◆ **Extracted records**:
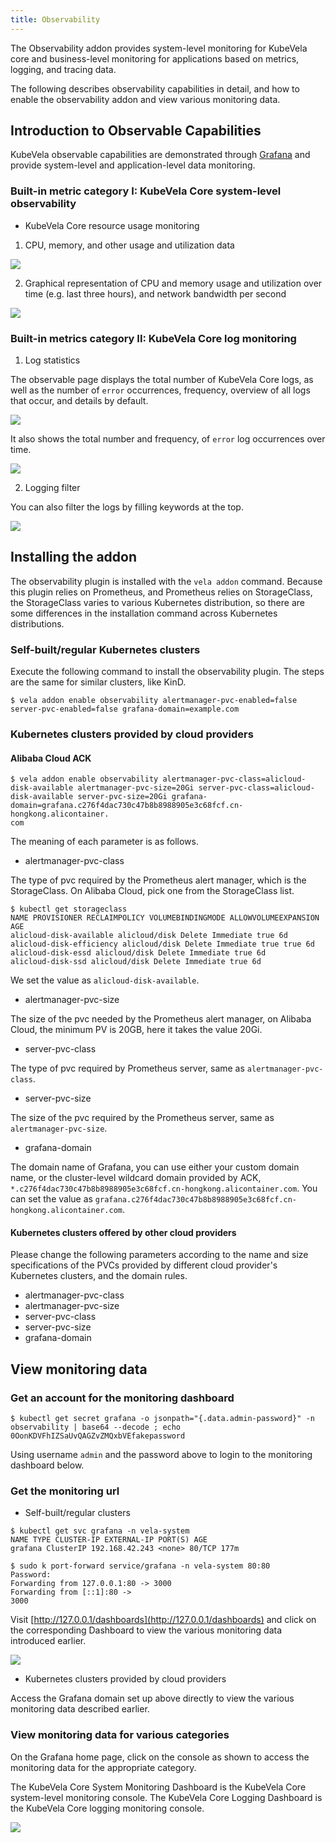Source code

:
 ```yaml
---
title: Observability
---
```


The Observability addon provides system-level monitoring for KubeVela core and business-level monitoring for applications
based on metrics, logging, and tracing data.

The following describes observability capabilities in detail, and how to enable the observability addon and view various
monitoring data.

## Introduction to Observable Capabilities

KubeVela observable capabilities are demonstrated through [Grafana](https://grafana.com/) and provide system-level and
application-level data monitoring.

### Built-in metric category I: KubeVela Core system-level observability

- KubeVela Core resource usage monitoring

1) CPU, memory, and other usage and utilization data

![](../../resources/observability-system-level-summary-of-source-usages.png)

2) Graphical representation of CPU and memory usage and utilization over time (e.g. last three hours), and network bandwidth per second

![](../../resources/observability-system-level-summary-of-source-usages-chart.png)

### Built-in metrics category II: KubeVela Core log monitoring

1) Log statistics

The observable page displays the total number of KubeVela Core logs, as well as the number of `error` occurrences, frequency,
overview of all logs that occur, and details by default.

![](../../resources/observability-system-level-logging-statistics.png)

It also shows the total number and frequency, of `error` log occurrences over time.

![](../../resources/observability-system-level-logging-statistics2.png)

2) Logging filter

You can also filter the logs by filling keywords at the top.

![](../../resources/observability-system-level-logging-search.png)

## Installing the addon

The observability plugin is installed with the `vela addon` command. Because this plugin relies on Prometheus,
and Prometheus relies on StorageClass, the StorageClass varies to various Kubernetes distribution, so there are some
differences in the installation command across Kubernetes distributions.

### Self-built/regular Kubernetes clusters

Execute the following command to install the observability plugin. The steps are the same for similar clusters, like KinD.

```shell
$ vela addon enable observability alertmanager-pvc-enabled=false server-pvc-enabled=false grafana-domain=example.com
```

### Kubernetes clusters provided by cloud providers

#### Alibaba Cloud ACK

```shell
$ vela addon enable observability alertmanager-pvc-class=alicloud-disk-available alertmanager-pvc-size=20Gi server-pvc-class=alicloud- disk-available server-pvc-size=20Gi grafana-domain=grafana.c276f4dac730c47b8b8988905e3c68fcf.cn-hongkong.alicontainer.
com
```

The meaning of each parameter is as follows.

 - alertmanager-pvc-class

The type of pvc required by 
the Prometheus alert manager, which is the StorageClass. On Alibaba Cloud, pick one from the StorageClass list.

```shell
$ kubectl get storageclass
NAME PROVISIONER RECLAIMPOLICY VOLUMEBINDINGMODE ALLOWVOLUMEEXPANSION AGE
alicloud-disk-available alicloud/disk Delete Immediate true 6d
alicloud-disk-efficiency alicloud/disk Delete Immediate true true 6d
alicloud-disk-essd alicloud/disk Delete Immediate true 6d
alicloud-disk-ssd alicloud/disk Delete Immediate true 6d
```

We set the value as `alicloud-disk-available`.

- alertmanager-pvc-size

The size of the pvc needed by the Prometheus alert manager, on Alibaba Cloud, the minimum PV is 20GB, here it takes the value 20Gi.

- server-pvc-class

The type of pvc required by Prometheus server, same as `alertmanager-pvc-class`.

- server-pvc-size 
  
The size of the pvc required by the Prometheus server, same as `alertmanager-pvc-size`.

- grafana-domain
  
The domain name of Grafana, you can use either your custom domain name, or the cluster-level wildcard domain provided by ACK,
`*.c276f4dac730c47b8b8988905e3c68fcf.cn-hongkong.alicontainer.com`. You can set the value as `grafana.c276f4dac730c47b8b8988905e3c68fcf.cn-hongkong.alicontainer.com`.

#### Kubernetes clusters offered by other cloud providers

Please change the following parameters according to the name and size specifications of the PVCs provided by different
cloud provider's Kubernetes clusters, and the domain rules.

- alertmanager-pvc-class
- alertmanager-pvc-size
- server-pvc-class
- server-pvc-size
- grafana-domain

## View monitoring data

### Get an account for the monitoring dashboard

```shell
$ kubectl get secret grafana -o jsonpath="{.data.admin-password}" -n observability | base64 --decode ; echo
0OonKDVFhIZSaUvQAGZvZMQxbVEfakepassword
```

Using username `admin` and the password above to login to the monitoring dashboard below.

### Get the monitoring url

- Self-built/regular clusters

```shell
$ kubectl get svc grafana -n vela-system
NAME TYPE CLUSTER-IP EXTERNAL-IP PORT(S) AGE
grafana ClusterIP 192.168.42.243 <none> 80/TCP 177m

$ sudo k port-forward service/grafana -n vela-system 80:80
Password:
Forwarding from 127.0.0.1:80 -> 3000
Forwarding from [::1]:80 -> 
3000
```

Visit [http://127.0.0.1/dashboards](http://127.0.0.1/dashboards) and click on the corresponding Dashboard to view the
various monitoring data introduced earlier.

![](../../resources/observability-system-level-dashboards.png)

- Kubernetes clusters provided by cloud providers

Access the Grafana domain set up above directly to view the various monitoring data described earlier.

### View monitoring data for various categories

On the Grafana home page, click on the console as shown to access the monitoring data for the appropriate category.

The KubeVela Core System Monitoring Dashboard is the KubeVela Core system-level monitoring console.
The KubeVela Core Logging Dashboard is the KubeVela Core logging monitoring console.

 ![](../../resources/observability-dashboards.png)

◆ **What you should do**:
Print the data exactly, from its first line to the line containing "## Introduction to Observable Capabilities", both included. Omit the pictures.

◆ **Written response**:
Source code

:
 ```yaml
---
title: Observability
---
```


The Observability addon provides system-level monitoring for KubeVela core and business-level monitoring for applications
based on metrics, logging, and tracing data.

The following describes observability capabilities in detail, and how to enable the observability addon and view various
monitoring data.

## Introduction to Observable Capabilities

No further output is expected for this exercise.